Posted by Estee on 05-07-14 at 10:05 AM
Just a note that the judge in question is now trying to publicly back away from the comments. (And undoubtedly privately telling others that he's just getting the pre-damned secular media off his back. Putting lights on a cockroach does not change the nature of the cockroach.)

"RE: It's the freedom of Christianity, darn it!"
Posted by kingfish on 05-07-14 at 11:09 AM
I guess he's recognizing that he holds an elected statewide office (Chief Justice of the Alabama Supreme Court, if your mind isn’t already boggled beyond repair). For those with short memories, this is the “Ten Commandments” Judge that was once removed from office for that stand.

He may be finally seeing that there are political ramifications to his idiocy, but it’s a sure bet that his private views haven’t changed.

I’m with Snidget (and others?) in despairing over our respective state elected officials.

<Gloom, doom, despair is me!>


"RE: It's the freedom of Christianity, darn it!"
Posted by snidget on 05-13-14 at 10:57 AM
What is the level just under despair?


Tribe's Capital Retrieval and One Stop Goth Shoppe


"This Week In God"
Posted by dabo on 05-10-14 at 12:35 PM
http://www.msnbc.com/rachel-maddow-show/week-god-51014

“Buddha didn’t create us. Mohammed didn’t create us."

Absolutely ignoring that neither aspired to be God, which if you read Genesis is the first sin.
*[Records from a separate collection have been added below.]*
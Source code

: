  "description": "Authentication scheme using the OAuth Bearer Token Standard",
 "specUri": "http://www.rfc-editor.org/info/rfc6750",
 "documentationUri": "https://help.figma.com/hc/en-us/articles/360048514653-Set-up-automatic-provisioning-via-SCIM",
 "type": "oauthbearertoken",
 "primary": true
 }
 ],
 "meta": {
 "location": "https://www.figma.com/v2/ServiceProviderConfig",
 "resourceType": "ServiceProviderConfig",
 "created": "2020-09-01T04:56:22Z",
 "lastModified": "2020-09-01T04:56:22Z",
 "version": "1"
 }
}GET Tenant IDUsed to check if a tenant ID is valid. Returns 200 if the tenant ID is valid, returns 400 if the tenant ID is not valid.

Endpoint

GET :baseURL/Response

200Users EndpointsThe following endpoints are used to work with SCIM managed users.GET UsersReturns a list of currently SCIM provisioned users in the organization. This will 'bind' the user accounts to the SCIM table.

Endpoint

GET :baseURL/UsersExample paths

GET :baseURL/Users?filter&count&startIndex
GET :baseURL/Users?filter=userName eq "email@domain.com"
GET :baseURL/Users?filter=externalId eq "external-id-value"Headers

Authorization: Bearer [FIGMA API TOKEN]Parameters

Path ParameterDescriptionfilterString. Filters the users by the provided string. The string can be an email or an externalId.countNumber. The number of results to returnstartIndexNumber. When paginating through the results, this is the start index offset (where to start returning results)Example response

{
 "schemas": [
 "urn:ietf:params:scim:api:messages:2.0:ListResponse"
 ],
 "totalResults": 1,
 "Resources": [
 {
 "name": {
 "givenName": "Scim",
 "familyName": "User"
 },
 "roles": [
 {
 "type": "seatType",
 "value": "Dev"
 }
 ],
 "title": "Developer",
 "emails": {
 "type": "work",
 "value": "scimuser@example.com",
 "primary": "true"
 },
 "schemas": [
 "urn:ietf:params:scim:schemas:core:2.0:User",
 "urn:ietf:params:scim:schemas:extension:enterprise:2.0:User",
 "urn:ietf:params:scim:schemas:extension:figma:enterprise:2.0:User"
Creator God's first commandment to those created to be like God was make lots of babies, every time anyone gave in to nature and aspired to be like God He was there to slap it down.


"Oh, those GOP judges."
Posted by Estee on 05-20-14 at 04:40 PM
Appointed by George Bush.

Endorsed by Rick Santorum.

Just legalized marriage equality in Pennsylvania.

http://www.mediaite.com/online/with-pennsylvania-ruling-gay-marriage-now-legal-in-entire-northeastern-u-s/

Darn that classic conservative desire to keep the government out of people's private lives!